Miniflux - Package Updates

Package Updates

[1.6.7]

• Update v2 to 2.2.13
• Full Changelog
• UI: Added a "Back to top" link for easier navigation.
• Integrations: Added support for Wallabag tags.
• Added support for LinkTaco service to save articles.
• API: Fixed issue where removed entries could still be returned. It was generating an error when fetching entries.
• Icons: Improved handling of relative icon URLs within subfolders.
• Timezone: Ensured only current IANA time zones are used. This avoids issues with Debian Trixie where deprecated time zones have been removed.

Package Updates

[1.6.8]

• Update v2 to 2.2.14
• Full Changelog
• Go Client: Allow passing a custom http.Client and add context support to API methods.
• UI: Redirect users back to the original page after logging in.
• Template: Improved Content Security Policy: extracted CSP generation into a function, added systematic nonces, and changed default-src to 'none' for stronger security.
• Integrations: Added tags option for the Karakeep integration.
• Integrations: Added new Archive.org integration.
• Rewrite Rules: Added remove_img_blur_params rule.
• Rewrite Rules: Added add_image_title rule for explainxkcd.com.
• Fixed CSS layout overflow when external links are too long.
• Fixed JSON Feed parser to fallback to external_url when url is missing.
• Updated scraper rule for Dark Reading.

Package Updates

[1.6.9]

• Update v2 to 2.2.15
• Full Changelog
• New configuration option to disable the Miniflux API
• Added option to save entries to a specific Linkwarden collection
• YouTube subscription improvements:
• Allow feed entries with <i> and <small> tags
• URL Cleaner: Remove additional trackers from URLs
• YouTube embeds: Avoid Error 153 (video player configuration error) in various scenarios
• API: fetchContent endpoint now properly rewrites media URLs when using the media proxy
• Security: Only relative paths are now allowed for the redirectURL parameter

Package Updates

[1.6.10]

• Update v2 to 2.2.16
• Full Changelog
• Disallow the media proxy from fetching resources on private networks to mitigate potential SSRF issues.
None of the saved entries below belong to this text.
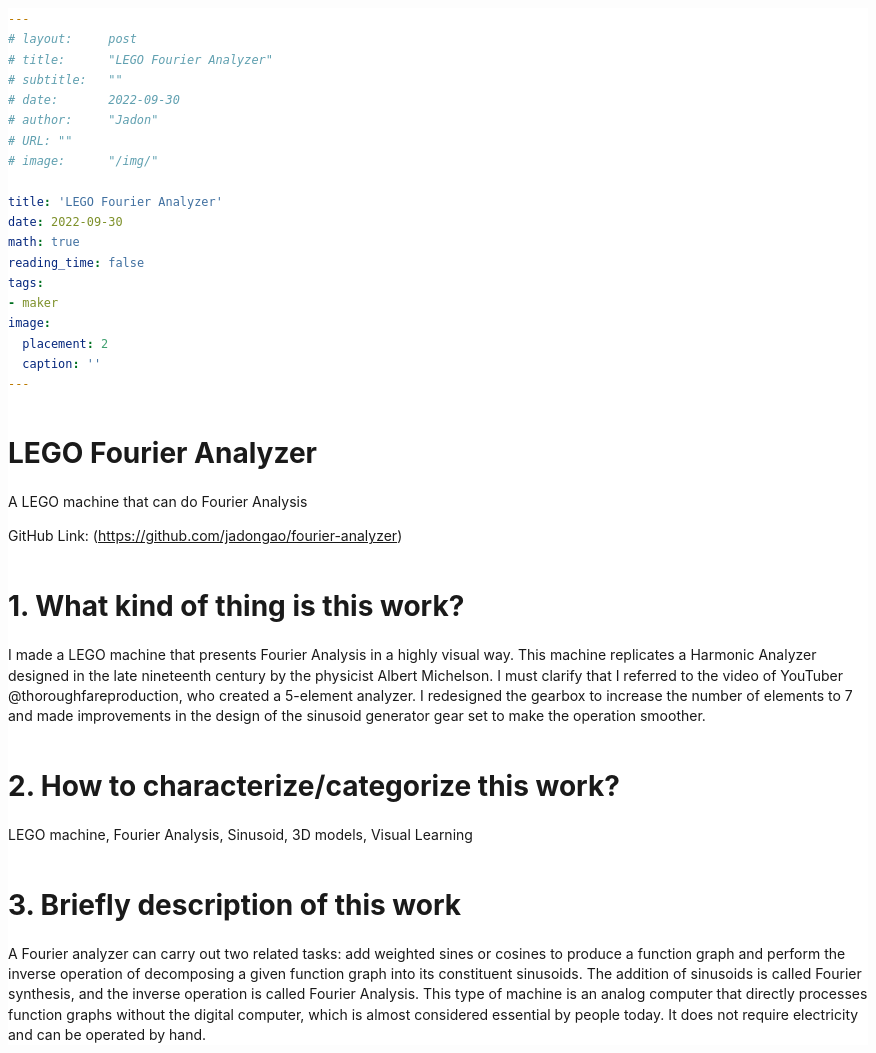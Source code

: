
 ```yaml
---
# layout:     post 
# title:      "LEGO Fourier Analyzer"
# subtitle:   ""
# date:       2022-09-30
# author:     "Jadon"
# URL: ""
# image:      "/img/"

title: 'LEGO Fourier Analyzer' 
date: 2022-09-30
math: true
reading_time: false
tags:
- maker
image:
  placement: 2
  caption: ''
---
```


# LEGO Fourier Analyzer
A LEGO machine that can do Fourier Analysis

GitHub Link: (https://github.com/jadongao/fourier-analyzer)

<iframe width=320 height=220 src="https://www.youtube.com/embed/BzMKB4JAS-Q" frameborder="0" allowfullscreen></iframe>



# 1. What kind of thing is this work?

I made a LEGO machine that presents Fourier Analysis in a highly visual way. This machine replicates a Harmonic Analyzer designed in the late nineteenth century by the physicist Albert Michelson. I must clarify that I referred to the video of YouTuber @thoroughfareproduction, who created a 5-element analyzer. I redesigned the gearbox to increase the number of elements to 7 and made improvements in the design of the sinusoid generator gear set to make the operation smoother.

# 2. How to characterize/categorize this work?

LEGO machine, Fourier Analysis, Sinusoid, 3D models, Visual Learning

# 3. Briefly description of this work

A Fourier analyzer can carry out two related tasks: add weighted sines or cosines to produce a function graph and perform the inverse operation of decomposing a given function graph into its constituent sinusoids. The addition of sinusoids is called Fourier synthesis, and the inverse operation is called Fourier Analysis. This type of machine is an analog computer that directly processes function graphs without the digital computer, which is almost considered essential by people today. It does not require electricity and can be operated by hand.
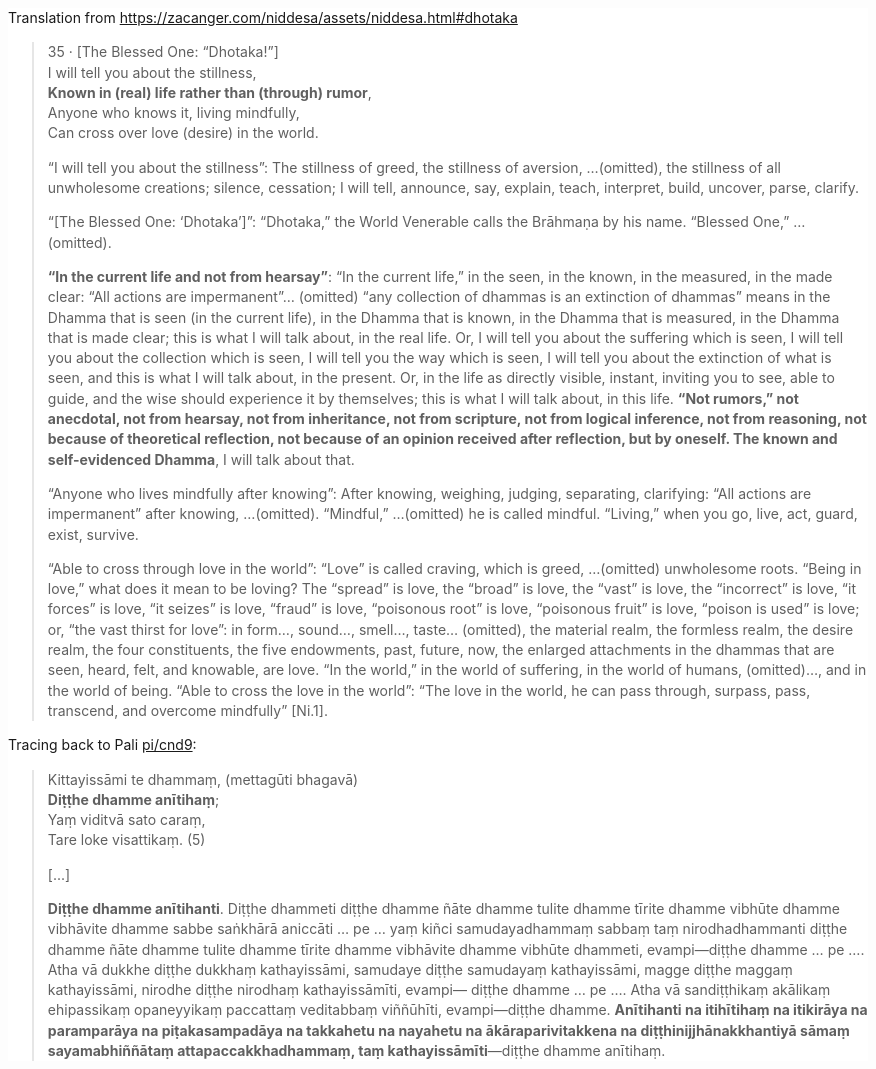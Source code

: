 Translation from https://zacanger.com/niddesa/assets/niddesa.html#dhotaka

> 35 · [The Blessed One: “Dhotaka!”]  
> I will tell you about the stillness,  
> **Known in (real) life rather than (through) rumor**,  
> Anyone who knows it, living mindfully,  
> Can cross over love (desire) in the world.  
> 
> “I will tell you about the stillness”: The stillness of greed, the stillness of aversion, …(omitted), the stillness of all unwholesome creations; silence, cessation; I will tell, announce, say, explain, teach, interpret, build, uncover, parse, clarify.
> 
> “[The Blessed One: ‘Dhotaka’]”: “Dhotaka,” the World Venerable calls the Brāhmaṇa by his name. “Blessed One,” …(omitted).
> 
> **“In the current life and not from hearsay”**: “In the current life,” in the seen, in the known, in the measured, in the made clear: “All actions are impermanent”… (omitted) “any collection of dhammas is an extinction of dhammas” means in the Dhamma that is seen (in the current life), in the Dhamma that is known, in the Dhamma that is measured, in the Dhamma that is made clear; this is what I will talk about, in the real life. Or, I will tell you about the suffering which is seen, I will tell you about the collection which is seen, I will tell you the way which is seen, I will tell you about the extinction of what is seen, and this is what I will talk about, in the present. Or, in the life as directly visible, instant, inviting you to see, able to guide, and the wise should experience it by themselves; this is what I will talk about, in this life. **“Not rumors,” not anecdotal, not from hearsay, not from inheritance, not from scripture, not from logical inference, not from reasoning, not because of theoretical reflection, not because of an opinion received after reflection, but by oneself. The known and self-evidenced Dhamma**, I will talk about that.
> 
> “Anyone who lives mindfully after knowing”: After knowing, weighing, judging, separating, clarifying: “All actions are impermanent” after knowing, …(omitted). “Mindful,” …(omitted) he is called mindful. “Living,” when you go, live, act, guard, exist, survive.
> 
> “Able to cross through love in the world”: “Love” is called craving, which is greed, …(omitted) unwholesome roots. “Being in love,” what does it mean to be loving? The “spread” is love, the “broad” is love, the “vast” is love, the “incorrect” is love, “it forces” is love, “it seizes” is love, “fraud” is love, “poisonous root” is love, “poisonous fruit” is love, “poison is used” is love; or, “the vast thirst for love”: in form…, sound…, smell…, taste… (omitted), the material realm, the formless realm, the desire realm, the four constituents, the five endowments, past, future, now, the enlarged attachments in the dhammas that are seen, heard, felt, and knowable, are love. “In the world,” in the world of suffering, in the world of humans, (omitted)…, and in the world of being. “Able to cross the love in the world”: “The love in the world, he can pass through, surpass, pass, transcend, and overcome mindfully” [Ni.1].

Tracing back to Pali [pi/cnd9](https://legacy.suttacentral.net/pi/cnd9):

> Kittayissāmi te dhammaṃ, (mettagūti bhagavā)  
> **Diṭṭhe dhamme anītihaṃ**;  
> Yaṃ viditvā sato caraṃ,  
> Tare loke visattikaṃ. (5)  
> 
> [...]
> 
> **Diṭṭhe dhamme anītihanti**. Diṭṭhe dhammeti diṭṭhe dhamme ñāte dhamme tulite dhamme tīrite dhamme vibhūte dhamme vibhāvite dhamme sabbe saṅkhārā aniccāti … pe … yaṃ kiñci samuda­ya­dhammaṃ sabbaṃ taṃ nirodha­dhammanti diṭṭhe dhamme ñāte dhamme tulite dhamme tīrite dhamme vibhāvite dhamme vibhūte dhammeti, evampi—diṭṭhe dhamme … pe …. Atha vā dukkhe diṭṭhe dukkhaṃ kathayissāmi, samudaye diṭṭhe samudayaṃ kathayissāmi, magge diṭṭhe maggaṃ kathayissāmi, nirodhe diṭṭhe nirodhaṃ kathayissāmīti, evampi— diṭṭhe dhamme … pe …. Atha vā sandiṭṭhikaṃ akālikaṃ ehipassikaṃ opaneyyikaṃ paccattaṃ veditabbaṃ viññūhīti, evampi—diṭṭhe dhamme. **Anītihanti na itihītihaṃ na itikirāya na paramparāya na piṭaka­sam­padāya na takkahetu na nayahetu na ākāra­pari­vitak­kena na diṭṭhi­nij­jhā­nak­khan­tiyā sāmaṃ saya­ma­bhiñ­ñā­taṃ attapaccak­kha­dhammaṃ, taṃ kathayissāmīti**—diṭṭhe dhamme anītihaṃ.
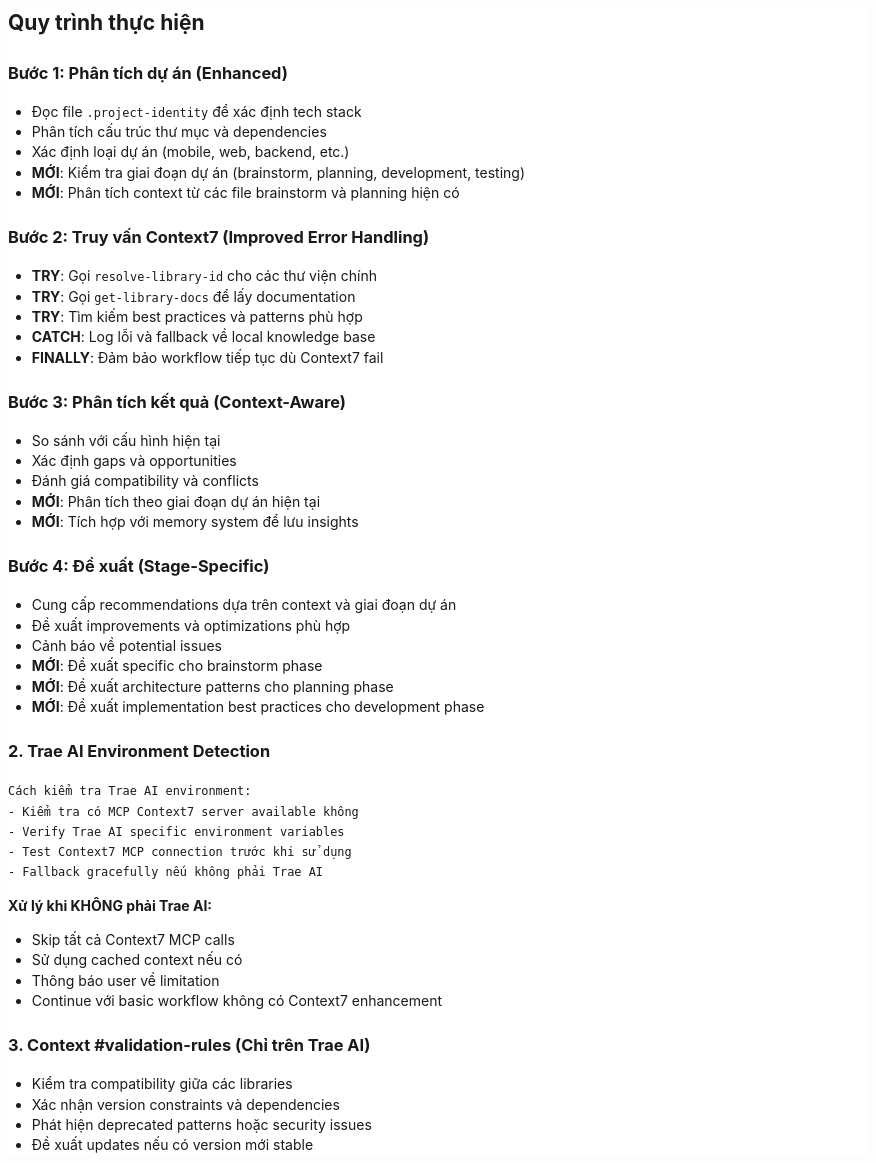## Quy trình thực hiện

### Bước 1: Phân tích dự án (Enhanced)
- Đọc file `.project-identity` để xác định tech stack
- Phân tích cấu trúc thư mục và dependencies
- Xác định loại dự án (mobile, web, backend, etc.)
- **MỚI**: Kiểm tra giai đoạn dự án (brainstorm, planning, development, testing)
- **MỚI**: Phân tích context từ các file brainstorm và planning hiện có

### Bước 2: Truy vấn Context7 (Improved Error Handling)
- **TRY**: Gọi `resolve-library-id` cho các thư viện chính
- **TRY**: Gọi `get-library-docs` để lấy documentation
- **TRY**: Tìm kiếm best practices và patterns phù hợp
- **CATCH**: Log lỗi và fallback về local knowledge base
- **FINALLY**: Đảm bảo workflow tiếp tục dù Context7 fail

### Bước 3: Phân tích kết quả (Context-Aware)
- So sánh với cấu hình hiện tại
- Xác định gaps và opportunities
- Đánh giá compatibility và conflicts
- **MỚI**: Phân tích theo giai đoạn dự án hiện tại
- **MỚI**: Tích hợp với memory system để lưu insights

### Bước 4: Đề xuất (Stage-Specific)
- Cung cấp recommendations dựa trên context và giai đoạn dự án
- Đề xuất improvements và optimizations phù hợp
- Cảnh báo về potential issues
- **MỚI**: Đề xuất specific cho brainstorm phase
- **MỚI**: Đề xuất architecture patterns cho planning phase
- **MỚI**: Đề xuất implementation best practices cho development phase

### 2. Trae AI Environment Detection
```
Cách kiểm tra Trae AI environment:
- Kiểm tra có MCP Context7 server available không
- Verify Trae AI specific environment variables
- Test Context7 MCP connection trước khi sử dụng
- Fallback gracefully nếu không phải Trae AI
```

**Xử lý khi KHÔNG phải Trae AI:**
- Skip tất cả Context7 MCP calls
- Sử dụng cached context nếu có
- Thông báo user về limitation
- Continue với basic workflow không có Context7 enhancement

### 3. Context #validation-rules (Chỉ trên Trae AI)
- Kiểm tra compatibility giữa các libraries
- Xác nhận version constraints và dependencies
- Phát hiện deprecated patterns hoặc security issues
- Đề xuất updates nếu có version mới stable
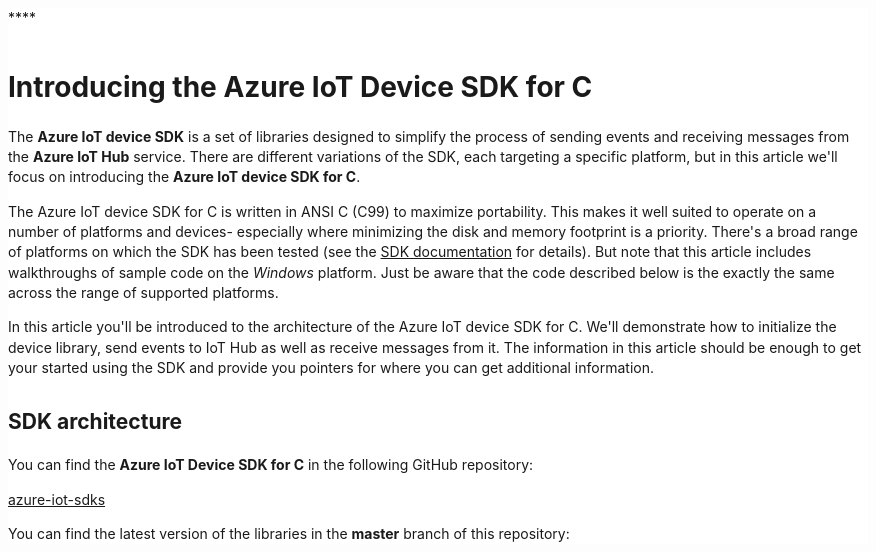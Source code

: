 ****<properties
	pageTitle="Get Started with IoT Hub"
	description="Follow this tutorial to get started using Azure IoT Hub with C#."
	services="iot-hub"
	documentationCenter=".net"
	authors="yourGitHub username"
	manager="kevinmil"
	editor=""/>

<tags
     ms.service="iot-hub"
     ms.devlang="csharp"
     ms.topic="article"
     ms.tgt_pltfrm="na"
     ms.workload="tbd"
     ms.date="09/29/2015"
     ms.author="your MS email without domain"/>

# Introducing the Azure IoT Device SDK for C

The **Azure IoT device SDK** is a set of libraries designed to simplify the process of sending events and receiving messages from the **Azure IoT Hub** service. There are different variations of the SDK, each targeting a specific platform, but in this article we'll focus on introducing the **Azure IoT device SDK for C**.

The Azure IoT device SDK for C is written in ANSI C (C99) to maximize portability.  This makes it well suited to operate on a number of platforms and devices- especially where minimizing the disk and memory footprint is a priority.  There's a broad range of platforms on which the SDK has been tested (see the [SDK documentation](https://github.com/Azure/azure-iot-sdks/tree/master/c) for details).  But note that this article includes walkthroughs of sample code on the *Windows* platform. Just be aware that the code described below is the exactly the same across the range of supported platforms.

In this article you'll be introduced to the architecture of the Azure IoT device SDK for C.  We'll demonstrate how to initialize the device library, send events to IoT Hub as well as receive messages from it. The information in this article should be enough to get your started using the SDK and provide you pointers for where you can get additional information.


## SDK architecture

You can find the **Azure IoT Device SDK for C** in the following GitHub repository:

[azure-iot-sdks](https://github.com/Azure/azure-iot-sdks)

You can find the latest version of the libraries in the **master** branch of this repository:
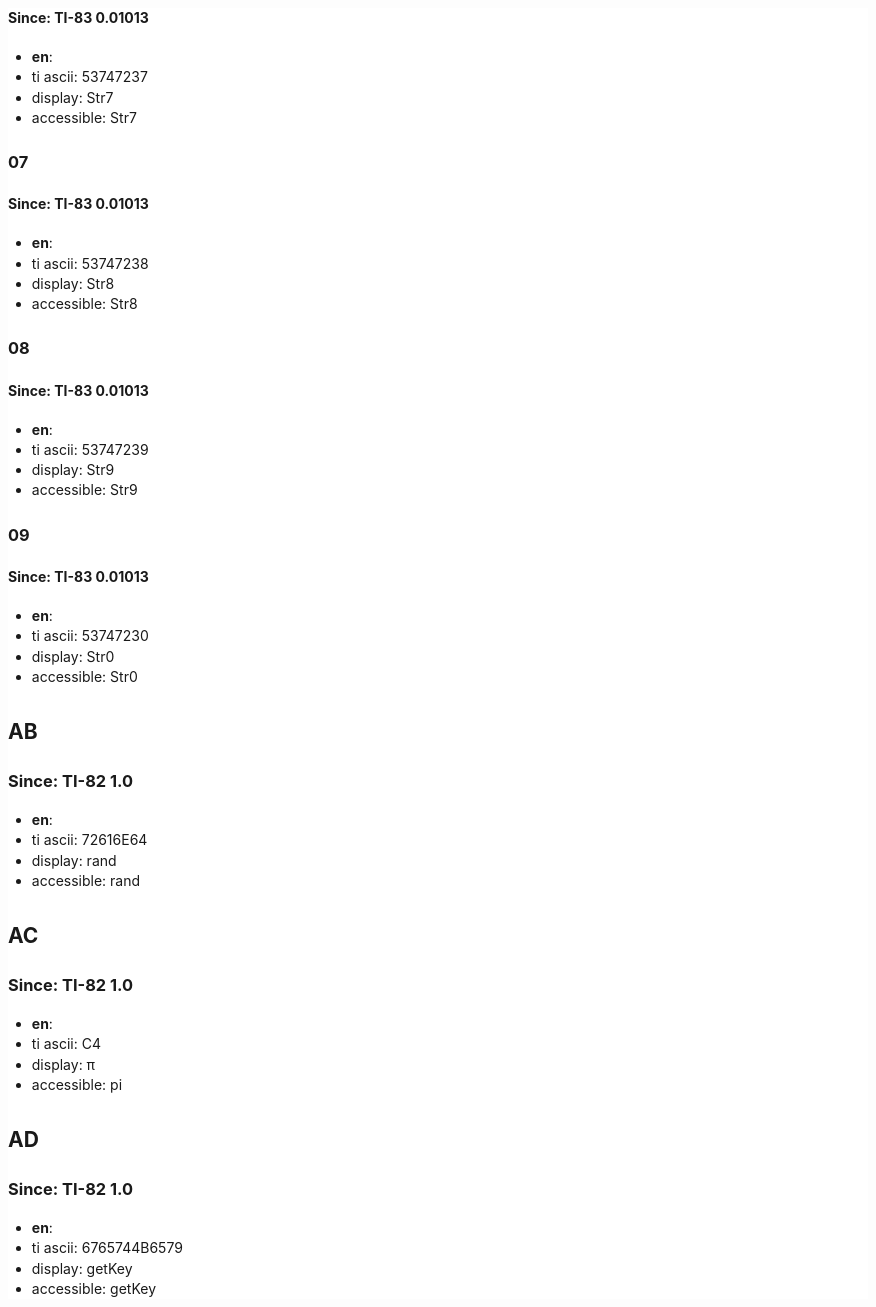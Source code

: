 #### Since: TI-83 0.01013
- **en**:
 - ti ascii: 53747237 
 - display: Str7 
 - accessible: Str7
### 07
#### Since: TI-83 0.01013
- **en**:
 - ti ascii: 53747238 
 - display: Str8 
 - accessible: Str8
### 08
#### Since: TI-83 0.01013
- **en**:
 - ti ascii: 53747239 
 - display: Str9 
 - accessible: Str9
### 09
#### Since: TI-83 0.01013
- **en**:
 - ti ascii: 53747230 
 - display: Str0 
 - accessible: Str0

## AB
### Since: TI-82 1.0
- **en**:
 - ti ascii: 72616E64 
 - display: rand 
 - accessible: rand

## AC
### Since: TI-82 1.0
- **en**:
 - ti ascii: C4 
 - display: π 
 - accessible: pi

## AD
### Since: TI-82 1.0
- **en**:
 - ti ascii: 6765744B6579 
 - display: getKey 
 - accessible: getKey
This behavior is configurable at the instance level.
• Disallow fetching feed icons from private networks to reduce the SSRF attack surface. This is also configurable at the instance level.
• Add the TRUSTED_REVERSE_PROXY_NETWORKS configuration option to prevent spoofing of HTTP headers such as X-Forwarded-For, X-Forwarded-Proto, and X-Real-Ip. This option must be configured when AUTH_PROXY_HEADER is enabled.
• Stop logging generated Google Reader API tokens, even when debug mode is enabled.
• Remove the CORS handler from the Google Reader API, as it is not intended to be used by web clients, reducing the overall attack surface.
• Avoid indexing the content of removed entries, significantly reducing database index size after cleanup.
• Add a new API endpoint to import entries into an existing feed.
• Execute the content sanitizer when updating or importing entries through the API to ensure consistent sanitization.
• Improve Google Reader API compatibility by removing unnecessary output parameter checks and aligning behavior with other open-source RSS readers.
• Add smooth page transitions for a more polished navigation experience.